| Information supplied |
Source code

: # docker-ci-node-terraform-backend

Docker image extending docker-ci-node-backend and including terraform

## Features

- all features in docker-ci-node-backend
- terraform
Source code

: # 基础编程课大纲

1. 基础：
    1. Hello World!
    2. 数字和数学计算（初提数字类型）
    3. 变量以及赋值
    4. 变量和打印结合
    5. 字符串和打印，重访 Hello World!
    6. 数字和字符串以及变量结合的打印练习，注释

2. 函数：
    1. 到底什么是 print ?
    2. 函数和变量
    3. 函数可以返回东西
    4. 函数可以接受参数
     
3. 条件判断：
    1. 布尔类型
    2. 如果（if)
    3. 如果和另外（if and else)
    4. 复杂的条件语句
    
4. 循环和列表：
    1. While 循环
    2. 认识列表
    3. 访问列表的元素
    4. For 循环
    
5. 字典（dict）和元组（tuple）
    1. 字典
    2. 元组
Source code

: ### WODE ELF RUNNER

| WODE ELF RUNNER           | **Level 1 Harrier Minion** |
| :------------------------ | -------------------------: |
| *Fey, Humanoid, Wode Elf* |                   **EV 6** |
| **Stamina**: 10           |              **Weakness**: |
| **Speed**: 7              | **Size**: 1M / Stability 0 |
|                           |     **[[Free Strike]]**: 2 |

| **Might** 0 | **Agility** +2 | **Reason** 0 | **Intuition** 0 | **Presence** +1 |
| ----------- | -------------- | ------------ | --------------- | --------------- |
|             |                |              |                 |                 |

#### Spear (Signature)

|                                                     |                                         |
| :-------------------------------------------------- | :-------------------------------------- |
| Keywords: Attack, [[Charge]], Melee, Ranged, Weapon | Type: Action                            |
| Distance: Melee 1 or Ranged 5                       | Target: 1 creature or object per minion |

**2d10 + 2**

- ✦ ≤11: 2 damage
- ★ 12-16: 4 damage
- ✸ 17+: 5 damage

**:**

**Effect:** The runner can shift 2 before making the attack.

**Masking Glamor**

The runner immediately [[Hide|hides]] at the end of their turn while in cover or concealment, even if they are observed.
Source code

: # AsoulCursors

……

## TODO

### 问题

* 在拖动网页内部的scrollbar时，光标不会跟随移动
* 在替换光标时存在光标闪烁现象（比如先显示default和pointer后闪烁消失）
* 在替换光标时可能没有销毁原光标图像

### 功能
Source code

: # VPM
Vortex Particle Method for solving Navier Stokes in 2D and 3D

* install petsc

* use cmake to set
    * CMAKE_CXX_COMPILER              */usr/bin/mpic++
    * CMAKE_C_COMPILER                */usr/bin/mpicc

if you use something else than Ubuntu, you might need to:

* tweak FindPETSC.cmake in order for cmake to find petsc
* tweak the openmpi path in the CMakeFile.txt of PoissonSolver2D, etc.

| Exercise details |
Repeat every record exactly, so that nothing is lost or altered.

| Reply |
Source code

: # docker-ci-node-terraform-backend

Docker image extending docker-ci-node-backend and including terraform

## Features

- all features in docker-ci-node-backend
- terraform
Source code

: # 基础编程课大纲

1. 基础：
    1. Hello World!
    2. 数字和数学计算（初提数字类型）
    3. 变量以及赋值
    4. 变量和打印结合
    5. 字符串和打印，重访 Hello World!
    6. 数字和字符串以及变量结合的打印练习，注释

2. 函数：
    1. 到底什么是 print ?
    2. 函数和变量
    3. 函数可以返回东西
    4. 函数可以接受参数
     
3. 条件判断：
    1. 布尔类型
    2. 如果（if)
    3. 如果和另外（if and else)
    4. 复杂的条件语句
    
4. 循环和列表：
    1. While 循环
    2. 认识列表
    3. 访问列表的元素
    4. For 循环
    
5. 字典（dict）和元组（tuple）
    1. 字典
    2. 元组
Source code

: ### WODE ELF RUNNER

| WODE ELF RUNNER           | **Level 1 Harrier Minion** |
| :------------------------ | -------------------------: |
| *Fey, Humanoid, Wode Elf* |                   **EV 6** |
| **Stamina**: 10           |              **Weakness**: |
| **Speed**: 7              | **Size**: 1M / Stability 0 |
|                           |     **[[Free Strike]]**: 2 |

| **Might** 0 | **Agility** +2 | **Reason** 0 | **Intuition** 0 | **Presence** +1 |
| ----------- | -------------- | ------------ | --------------- | --------------- |
|             |                |              |                 |                 |

#### Spear (Signature)

|                                                     |                                         |
| :-------------------------------------------------- | :-------------------------------------- |
| Keywords: Attack, [[Charge]], Melee, Ranged, Weapon | Type: Action                            |
| Distance: Melee 1 or Ranged 5                       | Target: 1 creature or object per minion |

**2d10 + 2**

- ✦ ≤11: 2 damage
- ★ 12-16: 4 damage
- ✸ 17+: 5 damage

**:**

**Effect:** The runner can shift 2 before making the attack.

**Masking Glamor**

The runner immediately [[Hide|hides]] at the end of their turn while in cover or concealment, even if they are observed.
Source code

: # AsoulCursors

……

## TODO

### 问题

* 在拖动网页内部的scrollbar时，光标不会跟随移动
* 在替换光标时存在光标闪烁现象（比如先显示default和pointer后闪烁消失）
* 在替换光标时可能没有销毁原光标图像

### 功能
Source code

: # VPM
Vortex Particle Method for solving Navier Stokes in 2D and 3D

* install petsc

* use cmake to set
    * CMAKE_CXX_COMPILER              */usr/bin/mpic++
    * CMAKE_C_COMPILER                */usr/bin/mpicc

if you use something else than Ubuntu, you might need to:

* tweak FindPETSC.cmake in order for cmake to find petsc
* tweak the openmpi path in the CMakeFile.txt of PoissonSolver2D, etc.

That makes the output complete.